12 packs and 24 packs, recycled, were the best way to store the brew.

I have 15 gallons of cider (in three separate batches) hanging out against one wall in my kitchen, a big bottle of iodopher sitting in my cabinet and a bunch of bottles sitting outside, behind a shed. I even have lactose and corn sugar to get those batches bottled. (I haven’t reinvested in a capper yet).

Unfortunately, with no dish washer to easily sanitize my bottles, I end up putting bottling off time after time after time.

However, when I did have access to a dishwasher, before I moved to kegging (which I cannot recommend enough) and I had friends to consistently drink and brew with, having enough brew on hand was a big issue.
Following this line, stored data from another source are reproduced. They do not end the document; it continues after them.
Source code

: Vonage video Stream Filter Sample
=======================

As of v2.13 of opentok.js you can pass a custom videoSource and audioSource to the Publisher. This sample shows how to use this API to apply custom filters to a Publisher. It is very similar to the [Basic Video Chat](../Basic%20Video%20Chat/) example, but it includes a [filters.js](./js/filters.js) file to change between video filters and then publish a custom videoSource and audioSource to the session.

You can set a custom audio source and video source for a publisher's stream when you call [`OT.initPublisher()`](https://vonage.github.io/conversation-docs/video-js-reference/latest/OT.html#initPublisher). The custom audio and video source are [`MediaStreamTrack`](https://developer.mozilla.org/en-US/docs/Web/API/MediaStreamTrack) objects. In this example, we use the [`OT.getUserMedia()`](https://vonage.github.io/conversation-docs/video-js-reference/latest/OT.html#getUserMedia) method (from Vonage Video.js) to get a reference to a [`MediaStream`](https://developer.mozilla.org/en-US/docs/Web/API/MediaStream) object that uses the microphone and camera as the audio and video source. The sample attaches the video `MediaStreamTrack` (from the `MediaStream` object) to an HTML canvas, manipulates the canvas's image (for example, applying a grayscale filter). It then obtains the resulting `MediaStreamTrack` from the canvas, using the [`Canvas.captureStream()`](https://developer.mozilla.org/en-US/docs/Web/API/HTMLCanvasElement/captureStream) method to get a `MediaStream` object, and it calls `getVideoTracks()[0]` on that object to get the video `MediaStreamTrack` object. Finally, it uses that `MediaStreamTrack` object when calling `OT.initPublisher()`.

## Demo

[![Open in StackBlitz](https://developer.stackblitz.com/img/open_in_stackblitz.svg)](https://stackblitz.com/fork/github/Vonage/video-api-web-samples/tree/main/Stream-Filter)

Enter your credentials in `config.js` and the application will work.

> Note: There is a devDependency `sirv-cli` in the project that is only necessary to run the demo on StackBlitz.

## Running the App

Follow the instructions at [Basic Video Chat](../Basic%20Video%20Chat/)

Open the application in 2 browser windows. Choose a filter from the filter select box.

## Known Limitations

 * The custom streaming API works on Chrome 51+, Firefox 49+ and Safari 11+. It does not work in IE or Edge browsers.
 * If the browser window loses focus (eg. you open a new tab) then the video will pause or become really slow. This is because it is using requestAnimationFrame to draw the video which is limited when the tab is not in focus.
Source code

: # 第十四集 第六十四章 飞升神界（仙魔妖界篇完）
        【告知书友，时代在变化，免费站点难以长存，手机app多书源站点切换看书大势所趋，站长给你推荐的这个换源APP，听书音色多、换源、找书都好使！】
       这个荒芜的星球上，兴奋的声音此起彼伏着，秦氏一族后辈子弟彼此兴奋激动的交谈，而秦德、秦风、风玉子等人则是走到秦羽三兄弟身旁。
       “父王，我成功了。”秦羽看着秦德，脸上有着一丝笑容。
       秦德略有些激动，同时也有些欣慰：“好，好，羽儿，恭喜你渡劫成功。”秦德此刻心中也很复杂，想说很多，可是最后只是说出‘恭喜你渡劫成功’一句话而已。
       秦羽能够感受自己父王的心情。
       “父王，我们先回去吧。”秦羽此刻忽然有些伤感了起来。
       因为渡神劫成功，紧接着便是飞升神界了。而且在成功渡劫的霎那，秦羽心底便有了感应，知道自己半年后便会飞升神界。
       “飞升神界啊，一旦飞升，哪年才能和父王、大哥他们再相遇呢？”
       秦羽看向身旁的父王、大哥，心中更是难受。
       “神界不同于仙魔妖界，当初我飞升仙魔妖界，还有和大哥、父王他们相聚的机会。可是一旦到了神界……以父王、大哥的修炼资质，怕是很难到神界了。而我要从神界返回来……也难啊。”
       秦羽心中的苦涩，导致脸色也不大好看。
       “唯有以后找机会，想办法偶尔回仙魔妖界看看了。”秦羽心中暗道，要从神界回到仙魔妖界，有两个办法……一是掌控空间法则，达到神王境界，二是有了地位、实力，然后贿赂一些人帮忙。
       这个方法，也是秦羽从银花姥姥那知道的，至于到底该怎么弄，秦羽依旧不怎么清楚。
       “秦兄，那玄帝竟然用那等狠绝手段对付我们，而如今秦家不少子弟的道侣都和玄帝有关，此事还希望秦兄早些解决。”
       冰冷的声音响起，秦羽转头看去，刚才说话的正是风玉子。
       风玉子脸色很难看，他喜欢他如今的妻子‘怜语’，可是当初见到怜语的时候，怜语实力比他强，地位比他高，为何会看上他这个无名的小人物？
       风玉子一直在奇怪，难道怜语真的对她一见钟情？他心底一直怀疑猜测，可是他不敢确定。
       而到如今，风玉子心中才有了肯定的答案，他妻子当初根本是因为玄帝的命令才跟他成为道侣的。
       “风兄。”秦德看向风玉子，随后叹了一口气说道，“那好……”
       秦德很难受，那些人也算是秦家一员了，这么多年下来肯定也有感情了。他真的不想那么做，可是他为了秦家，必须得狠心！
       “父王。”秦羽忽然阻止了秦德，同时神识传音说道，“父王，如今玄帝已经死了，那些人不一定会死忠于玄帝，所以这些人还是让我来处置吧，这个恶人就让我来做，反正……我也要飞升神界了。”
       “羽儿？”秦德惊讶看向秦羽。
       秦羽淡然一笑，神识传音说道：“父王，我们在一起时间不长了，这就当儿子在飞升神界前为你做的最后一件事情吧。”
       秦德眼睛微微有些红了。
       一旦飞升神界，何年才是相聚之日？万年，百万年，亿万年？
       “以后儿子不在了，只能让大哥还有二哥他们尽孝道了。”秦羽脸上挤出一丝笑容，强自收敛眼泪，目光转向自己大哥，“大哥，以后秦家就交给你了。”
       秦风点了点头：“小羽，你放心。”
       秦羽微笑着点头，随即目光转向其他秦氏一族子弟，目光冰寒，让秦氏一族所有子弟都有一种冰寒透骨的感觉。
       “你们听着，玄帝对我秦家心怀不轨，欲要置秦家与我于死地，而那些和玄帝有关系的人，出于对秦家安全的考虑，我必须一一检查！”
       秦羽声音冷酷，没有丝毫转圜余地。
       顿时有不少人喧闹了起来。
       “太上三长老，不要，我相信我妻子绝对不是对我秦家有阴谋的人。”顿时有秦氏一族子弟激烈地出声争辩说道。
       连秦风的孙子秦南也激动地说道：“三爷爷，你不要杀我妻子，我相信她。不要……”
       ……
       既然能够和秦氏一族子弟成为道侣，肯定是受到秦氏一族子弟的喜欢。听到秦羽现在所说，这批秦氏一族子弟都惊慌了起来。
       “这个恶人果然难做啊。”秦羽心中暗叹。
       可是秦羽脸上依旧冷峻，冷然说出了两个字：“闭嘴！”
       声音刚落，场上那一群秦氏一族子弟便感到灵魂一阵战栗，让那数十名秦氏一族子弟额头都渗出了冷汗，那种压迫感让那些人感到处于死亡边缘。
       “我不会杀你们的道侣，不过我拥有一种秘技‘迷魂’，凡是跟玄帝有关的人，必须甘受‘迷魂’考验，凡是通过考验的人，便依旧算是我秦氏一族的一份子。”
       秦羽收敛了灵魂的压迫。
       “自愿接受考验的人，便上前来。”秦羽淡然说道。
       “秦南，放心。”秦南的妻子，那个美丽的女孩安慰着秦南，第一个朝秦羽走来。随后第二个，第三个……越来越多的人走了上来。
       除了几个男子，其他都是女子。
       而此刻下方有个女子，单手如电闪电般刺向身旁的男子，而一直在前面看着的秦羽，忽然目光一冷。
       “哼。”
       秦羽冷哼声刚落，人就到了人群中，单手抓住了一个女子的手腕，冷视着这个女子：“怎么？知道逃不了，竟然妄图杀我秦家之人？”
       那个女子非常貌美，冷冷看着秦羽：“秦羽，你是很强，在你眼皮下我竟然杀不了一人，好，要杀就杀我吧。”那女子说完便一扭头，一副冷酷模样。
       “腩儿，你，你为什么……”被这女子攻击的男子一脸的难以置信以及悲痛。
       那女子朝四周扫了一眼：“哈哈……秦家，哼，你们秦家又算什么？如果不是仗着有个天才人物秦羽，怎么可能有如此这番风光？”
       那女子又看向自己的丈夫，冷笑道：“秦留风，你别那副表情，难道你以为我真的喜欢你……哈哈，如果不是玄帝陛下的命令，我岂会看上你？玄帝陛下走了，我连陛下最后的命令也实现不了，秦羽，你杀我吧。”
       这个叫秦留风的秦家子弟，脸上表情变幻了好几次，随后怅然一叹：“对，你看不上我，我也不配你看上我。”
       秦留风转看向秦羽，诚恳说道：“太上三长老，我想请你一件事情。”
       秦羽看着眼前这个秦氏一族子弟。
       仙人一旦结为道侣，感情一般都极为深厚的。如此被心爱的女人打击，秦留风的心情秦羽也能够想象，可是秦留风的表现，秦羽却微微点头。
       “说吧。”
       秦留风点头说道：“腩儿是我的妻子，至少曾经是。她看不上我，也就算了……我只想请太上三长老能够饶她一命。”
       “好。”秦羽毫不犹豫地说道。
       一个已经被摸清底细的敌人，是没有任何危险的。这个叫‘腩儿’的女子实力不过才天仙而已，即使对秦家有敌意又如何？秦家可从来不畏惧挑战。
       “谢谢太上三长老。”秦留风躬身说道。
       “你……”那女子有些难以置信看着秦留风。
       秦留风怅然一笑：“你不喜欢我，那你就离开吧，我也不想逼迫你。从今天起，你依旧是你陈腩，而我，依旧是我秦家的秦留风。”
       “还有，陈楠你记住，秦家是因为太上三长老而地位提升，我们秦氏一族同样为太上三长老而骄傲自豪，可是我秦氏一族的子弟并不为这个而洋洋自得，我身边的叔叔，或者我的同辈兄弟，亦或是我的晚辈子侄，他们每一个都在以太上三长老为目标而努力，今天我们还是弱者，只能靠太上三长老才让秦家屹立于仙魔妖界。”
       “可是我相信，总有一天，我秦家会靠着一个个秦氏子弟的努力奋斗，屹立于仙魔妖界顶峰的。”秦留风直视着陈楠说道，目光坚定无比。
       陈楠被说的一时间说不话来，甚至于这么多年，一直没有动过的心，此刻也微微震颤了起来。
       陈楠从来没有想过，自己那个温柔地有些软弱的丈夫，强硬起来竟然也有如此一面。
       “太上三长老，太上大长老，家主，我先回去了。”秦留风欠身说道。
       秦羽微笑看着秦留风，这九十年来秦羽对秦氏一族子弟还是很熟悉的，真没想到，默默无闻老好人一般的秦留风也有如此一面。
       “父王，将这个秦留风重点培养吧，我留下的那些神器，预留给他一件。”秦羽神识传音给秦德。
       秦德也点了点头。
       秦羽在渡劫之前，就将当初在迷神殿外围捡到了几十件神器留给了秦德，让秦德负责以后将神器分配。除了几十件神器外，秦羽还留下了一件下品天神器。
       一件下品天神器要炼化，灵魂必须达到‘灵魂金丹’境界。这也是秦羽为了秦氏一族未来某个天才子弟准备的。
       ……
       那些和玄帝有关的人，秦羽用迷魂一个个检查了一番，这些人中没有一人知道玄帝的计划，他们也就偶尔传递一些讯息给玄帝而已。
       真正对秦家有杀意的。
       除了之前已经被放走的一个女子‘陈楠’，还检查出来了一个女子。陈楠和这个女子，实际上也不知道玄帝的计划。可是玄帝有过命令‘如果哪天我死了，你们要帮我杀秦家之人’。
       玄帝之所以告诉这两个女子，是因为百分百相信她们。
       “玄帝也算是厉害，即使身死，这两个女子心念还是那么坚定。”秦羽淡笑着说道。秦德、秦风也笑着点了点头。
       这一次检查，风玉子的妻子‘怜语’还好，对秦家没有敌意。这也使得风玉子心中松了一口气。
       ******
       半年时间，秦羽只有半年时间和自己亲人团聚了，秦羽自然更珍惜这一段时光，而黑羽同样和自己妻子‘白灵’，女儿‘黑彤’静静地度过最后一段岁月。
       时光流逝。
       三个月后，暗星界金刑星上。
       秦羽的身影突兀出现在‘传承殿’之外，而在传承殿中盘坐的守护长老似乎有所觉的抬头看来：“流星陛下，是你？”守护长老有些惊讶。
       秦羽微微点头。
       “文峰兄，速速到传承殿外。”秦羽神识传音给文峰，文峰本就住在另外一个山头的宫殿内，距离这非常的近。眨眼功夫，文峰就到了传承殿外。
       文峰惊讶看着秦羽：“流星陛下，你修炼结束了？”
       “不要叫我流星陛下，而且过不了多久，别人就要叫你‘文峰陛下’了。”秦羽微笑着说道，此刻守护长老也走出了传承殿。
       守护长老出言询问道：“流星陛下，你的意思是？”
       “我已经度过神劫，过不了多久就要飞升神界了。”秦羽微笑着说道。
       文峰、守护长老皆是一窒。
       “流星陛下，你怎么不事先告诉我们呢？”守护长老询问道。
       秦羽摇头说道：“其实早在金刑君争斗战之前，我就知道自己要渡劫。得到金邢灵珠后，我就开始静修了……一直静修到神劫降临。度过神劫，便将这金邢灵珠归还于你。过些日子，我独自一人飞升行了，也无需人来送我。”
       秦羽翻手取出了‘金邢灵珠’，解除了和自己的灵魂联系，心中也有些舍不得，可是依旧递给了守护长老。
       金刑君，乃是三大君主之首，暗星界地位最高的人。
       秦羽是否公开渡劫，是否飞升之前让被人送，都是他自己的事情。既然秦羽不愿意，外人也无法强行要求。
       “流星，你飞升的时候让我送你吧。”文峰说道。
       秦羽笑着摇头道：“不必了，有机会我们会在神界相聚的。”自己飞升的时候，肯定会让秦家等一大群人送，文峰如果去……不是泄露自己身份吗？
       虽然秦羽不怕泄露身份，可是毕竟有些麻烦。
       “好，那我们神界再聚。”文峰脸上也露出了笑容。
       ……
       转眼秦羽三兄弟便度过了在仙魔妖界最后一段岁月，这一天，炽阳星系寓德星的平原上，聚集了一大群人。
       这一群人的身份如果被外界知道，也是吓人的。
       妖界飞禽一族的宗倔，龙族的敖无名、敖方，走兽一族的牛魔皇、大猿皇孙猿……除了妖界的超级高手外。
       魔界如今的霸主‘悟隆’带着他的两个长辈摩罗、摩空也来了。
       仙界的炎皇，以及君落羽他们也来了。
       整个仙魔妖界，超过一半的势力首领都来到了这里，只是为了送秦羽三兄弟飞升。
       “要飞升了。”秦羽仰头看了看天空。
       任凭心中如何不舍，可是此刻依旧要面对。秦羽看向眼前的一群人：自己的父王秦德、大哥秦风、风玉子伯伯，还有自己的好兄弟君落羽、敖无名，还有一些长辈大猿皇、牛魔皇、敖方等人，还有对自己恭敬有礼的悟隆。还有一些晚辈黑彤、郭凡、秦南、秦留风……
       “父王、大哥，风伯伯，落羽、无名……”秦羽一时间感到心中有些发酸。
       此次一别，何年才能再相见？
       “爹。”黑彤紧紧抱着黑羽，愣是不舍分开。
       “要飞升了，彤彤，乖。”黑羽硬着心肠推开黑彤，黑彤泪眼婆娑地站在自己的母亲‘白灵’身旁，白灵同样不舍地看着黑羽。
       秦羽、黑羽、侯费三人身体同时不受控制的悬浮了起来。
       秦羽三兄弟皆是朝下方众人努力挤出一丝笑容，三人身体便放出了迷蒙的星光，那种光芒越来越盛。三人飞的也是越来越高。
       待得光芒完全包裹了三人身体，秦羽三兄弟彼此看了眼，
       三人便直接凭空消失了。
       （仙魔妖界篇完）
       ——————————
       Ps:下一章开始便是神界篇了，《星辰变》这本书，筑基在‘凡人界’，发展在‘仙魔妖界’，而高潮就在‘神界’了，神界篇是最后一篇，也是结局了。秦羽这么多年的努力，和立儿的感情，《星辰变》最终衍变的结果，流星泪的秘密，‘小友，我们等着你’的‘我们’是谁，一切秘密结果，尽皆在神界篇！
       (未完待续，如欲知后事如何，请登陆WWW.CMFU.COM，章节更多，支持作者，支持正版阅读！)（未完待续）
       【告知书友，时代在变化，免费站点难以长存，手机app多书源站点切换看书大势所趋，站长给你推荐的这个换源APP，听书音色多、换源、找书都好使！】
Once we three started brewing, we quickly realized that we liked what we were making, that what we were making took a long time (relatively) and that we needed to be making loads right now for our future selves to have enough to imbibe.

(On another point, if you’re not kegging, getting enough bottles is definitely an issue. Fortunately, when I was living in Reno, there was separated curb side recycling.)

Another of our concerns, as broke young people, was how to maximize our dollars in comparison to our brews. That is, beer is great, but beer can be relatively more expensive to brew, so what about cider?

Cider was easy. Cider was super easy. Cider required less effort and took much easier to get 5-gallon buckets (rather than 6-gallon buckets).

20 gallons of cider in four 4-gallon buckets and one 5-gallon bucket.

So we started making cider, realized we loved it, then had a problem. There was no more cider left. Between ourselves, our friends, the people who lived in the house, the first five gallons of cider were gone in a heartbeat.